Swastikas were found in an apartment building elevator on Friday afternoon in Brooklyn’s latest antisemitic hate crime. This time, the incident occurred in Williamsburg, a mixed neighborhood with a large Hassidic Jewish population. This incident comes on the heels of the firebombing of cars and antisemitic graffiti in Midwood and graffiti changing a sign at the Avenue J train station to “Avenue Jew” earlier this month. Moreover, this is the second such incident in this particular building this month.
Equally disturbing, I learned two weeks ago at Friday night services at my synagogue that a white supremacist was living in my neighborhood, a fact confirmed a week later by an article in the New York Daily News. Thankfully, public pressure has forced Allen Rouse to leave the neighborhood after rallies last year and earlier this month:
While neighbors on the heavily Jewish block in Gravesend said they had never seen or heard of Rouse, his landlord Joseph Sardar said Rouse is moving out next week.

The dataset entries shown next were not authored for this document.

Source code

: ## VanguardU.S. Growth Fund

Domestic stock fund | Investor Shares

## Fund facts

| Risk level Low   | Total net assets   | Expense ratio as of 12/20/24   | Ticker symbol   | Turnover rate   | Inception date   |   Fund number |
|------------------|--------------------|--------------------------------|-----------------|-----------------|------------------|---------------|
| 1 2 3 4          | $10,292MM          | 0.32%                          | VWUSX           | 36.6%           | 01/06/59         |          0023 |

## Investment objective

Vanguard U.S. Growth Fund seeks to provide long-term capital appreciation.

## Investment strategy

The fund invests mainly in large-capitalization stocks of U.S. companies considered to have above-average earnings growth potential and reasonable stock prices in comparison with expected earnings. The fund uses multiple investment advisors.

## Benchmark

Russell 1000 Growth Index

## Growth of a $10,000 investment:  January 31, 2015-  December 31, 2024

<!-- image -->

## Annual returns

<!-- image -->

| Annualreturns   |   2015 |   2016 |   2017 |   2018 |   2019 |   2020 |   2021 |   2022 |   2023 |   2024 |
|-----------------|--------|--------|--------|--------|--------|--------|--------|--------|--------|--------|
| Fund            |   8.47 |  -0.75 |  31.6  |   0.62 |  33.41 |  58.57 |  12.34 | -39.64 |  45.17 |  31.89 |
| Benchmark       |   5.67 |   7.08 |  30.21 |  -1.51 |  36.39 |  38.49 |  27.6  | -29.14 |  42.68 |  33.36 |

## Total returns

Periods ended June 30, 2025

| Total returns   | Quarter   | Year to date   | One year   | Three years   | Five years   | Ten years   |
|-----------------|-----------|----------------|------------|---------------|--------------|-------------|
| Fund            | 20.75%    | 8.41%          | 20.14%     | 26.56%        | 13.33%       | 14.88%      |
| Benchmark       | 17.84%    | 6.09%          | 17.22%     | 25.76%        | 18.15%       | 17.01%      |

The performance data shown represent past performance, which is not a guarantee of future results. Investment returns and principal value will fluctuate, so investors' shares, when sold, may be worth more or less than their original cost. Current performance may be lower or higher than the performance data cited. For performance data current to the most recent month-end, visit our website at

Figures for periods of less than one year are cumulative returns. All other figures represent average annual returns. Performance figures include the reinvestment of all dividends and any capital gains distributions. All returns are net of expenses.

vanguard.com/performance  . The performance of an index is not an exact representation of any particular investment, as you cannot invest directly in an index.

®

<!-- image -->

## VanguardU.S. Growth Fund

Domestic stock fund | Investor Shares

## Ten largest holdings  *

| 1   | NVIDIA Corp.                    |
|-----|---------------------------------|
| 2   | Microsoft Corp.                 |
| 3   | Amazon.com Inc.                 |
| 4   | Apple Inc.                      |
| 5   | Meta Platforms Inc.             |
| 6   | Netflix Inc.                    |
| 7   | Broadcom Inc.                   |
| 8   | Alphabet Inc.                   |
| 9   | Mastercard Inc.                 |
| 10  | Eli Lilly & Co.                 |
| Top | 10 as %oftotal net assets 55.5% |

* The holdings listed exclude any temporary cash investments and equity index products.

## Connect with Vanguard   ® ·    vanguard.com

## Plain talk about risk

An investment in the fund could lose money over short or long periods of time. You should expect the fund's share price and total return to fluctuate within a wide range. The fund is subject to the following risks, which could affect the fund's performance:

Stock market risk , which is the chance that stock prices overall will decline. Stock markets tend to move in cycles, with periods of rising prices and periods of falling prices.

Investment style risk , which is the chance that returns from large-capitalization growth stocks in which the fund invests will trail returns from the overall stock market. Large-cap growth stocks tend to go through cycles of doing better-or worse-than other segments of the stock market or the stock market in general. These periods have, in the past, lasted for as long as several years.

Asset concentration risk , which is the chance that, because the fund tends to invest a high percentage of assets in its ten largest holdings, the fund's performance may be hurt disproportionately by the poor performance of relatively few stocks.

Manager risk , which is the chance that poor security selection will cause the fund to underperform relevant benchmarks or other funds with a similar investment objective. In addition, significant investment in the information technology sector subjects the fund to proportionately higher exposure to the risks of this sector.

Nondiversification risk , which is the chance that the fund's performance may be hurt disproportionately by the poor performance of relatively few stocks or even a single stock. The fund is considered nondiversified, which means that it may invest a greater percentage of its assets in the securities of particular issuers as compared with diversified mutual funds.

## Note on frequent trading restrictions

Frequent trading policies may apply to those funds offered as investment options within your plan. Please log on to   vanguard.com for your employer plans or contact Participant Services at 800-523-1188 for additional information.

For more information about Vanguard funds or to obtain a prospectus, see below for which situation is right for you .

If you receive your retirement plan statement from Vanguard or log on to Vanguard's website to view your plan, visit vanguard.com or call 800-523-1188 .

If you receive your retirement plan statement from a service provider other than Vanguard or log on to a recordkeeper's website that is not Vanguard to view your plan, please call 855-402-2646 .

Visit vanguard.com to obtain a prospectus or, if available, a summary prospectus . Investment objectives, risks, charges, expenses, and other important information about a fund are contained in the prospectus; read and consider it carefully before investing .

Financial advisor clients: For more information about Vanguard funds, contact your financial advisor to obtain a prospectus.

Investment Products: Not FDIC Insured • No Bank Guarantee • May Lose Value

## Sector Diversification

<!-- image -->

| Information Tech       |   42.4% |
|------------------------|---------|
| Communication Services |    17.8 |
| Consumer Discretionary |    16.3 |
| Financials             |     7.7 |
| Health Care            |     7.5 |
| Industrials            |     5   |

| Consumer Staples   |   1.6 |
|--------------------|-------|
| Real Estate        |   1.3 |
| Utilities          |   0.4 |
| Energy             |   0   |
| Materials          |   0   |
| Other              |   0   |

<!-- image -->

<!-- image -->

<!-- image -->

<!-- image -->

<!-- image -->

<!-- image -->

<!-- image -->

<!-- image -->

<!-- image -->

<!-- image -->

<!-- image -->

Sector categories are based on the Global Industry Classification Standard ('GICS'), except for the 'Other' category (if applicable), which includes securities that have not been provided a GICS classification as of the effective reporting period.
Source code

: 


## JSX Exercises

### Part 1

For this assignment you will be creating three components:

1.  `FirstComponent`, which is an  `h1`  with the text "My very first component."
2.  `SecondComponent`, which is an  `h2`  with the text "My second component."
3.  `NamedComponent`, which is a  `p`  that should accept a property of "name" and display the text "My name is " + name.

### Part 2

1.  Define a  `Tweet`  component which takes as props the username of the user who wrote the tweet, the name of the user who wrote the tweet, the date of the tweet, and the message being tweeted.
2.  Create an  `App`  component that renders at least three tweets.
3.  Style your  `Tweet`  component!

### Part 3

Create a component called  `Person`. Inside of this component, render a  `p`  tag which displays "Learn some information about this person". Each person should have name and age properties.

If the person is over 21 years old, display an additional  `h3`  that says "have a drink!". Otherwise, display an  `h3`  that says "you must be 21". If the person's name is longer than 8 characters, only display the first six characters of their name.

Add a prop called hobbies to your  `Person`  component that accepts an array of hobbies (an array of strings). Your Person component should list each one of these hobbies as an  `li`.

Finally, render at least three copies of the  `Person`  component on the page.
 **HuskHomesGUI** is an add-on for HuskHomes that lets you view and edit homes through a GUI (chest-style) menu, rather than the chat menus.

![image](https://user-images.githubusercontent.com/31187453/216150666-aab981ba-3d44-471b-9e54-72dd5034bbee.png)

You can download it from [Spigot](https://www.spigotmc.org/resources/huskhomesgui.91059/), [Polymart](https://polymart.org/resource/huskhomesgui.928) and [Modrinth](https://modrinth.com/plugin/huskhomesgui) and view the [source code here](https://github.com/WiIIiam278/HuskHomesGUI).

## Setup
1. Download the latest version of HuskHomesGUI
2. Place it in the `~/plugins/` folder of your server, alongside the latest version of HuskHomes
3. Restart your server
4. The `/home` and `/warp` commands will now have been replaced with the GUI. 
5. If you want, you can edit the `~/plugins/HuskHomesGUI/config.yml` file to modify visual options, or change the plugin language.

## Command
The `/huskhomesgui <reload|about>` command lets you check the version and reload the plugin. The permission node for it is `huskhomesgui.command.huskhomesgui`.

“He is going to move out,” Sardar told The News. “Too many people are bothering him.”
My only response to that is: Good Riddance!
Unfortunately, Brooklyn’s antisemitic incidents this month represent a growing trend. An Anti-Defamation League survey released earlier this month showed an upswing in antisemitic sentiment among Americans. Today, 15 percent of Americans hold deeply antisemitic views. When the survey was last conducted two years ago that number was 12 percent. It represents a theme common throughout Jewish history, whereby during times of economic difficulty antisemitism among the general population would increase. This, unfortunately, is the case even in a country as historically welcoming and tolerant as the United States.
These numbers should come as no surprise given the latest hate crime statistics released by the FBI, which cover 2010. The FBI reported 1,322 incidents as being religiously motivated. Of these, 887 of them, some 67 percent, were classified as antisemitic incidents. Compare this to the fact that we are a mere two percent of the American population. Also, while the FBI classifies antisemitic incidents as racially motivated, given that Jewish is an ethnicity, and Judaism is the religion practiced by most of those that are of Jewish ethnicity, antisemitism is primarily an ethnic hatred, particularly given that to many, if not most antisemites, whether a Jew is a practitioner of Judaism is irrelevant.
These events remind me that I am a minority in this country. In these perilous economic times all minority groups face increased bigotry. Once again, Jews prove no exception to this disturbing trend, one we are, unfortunately, all too familiar with given our history of persecution and exile. While I continue to hope that these are isolated incidents, with each new one that is reported it provides evidence that these are no longer isolated incidents, but, rather, indicative of a new and disturbing trend. Remember, this isn’t happening in some place in the middle of nowhere with a small or non-existent Jewish population – it’s happening in New York.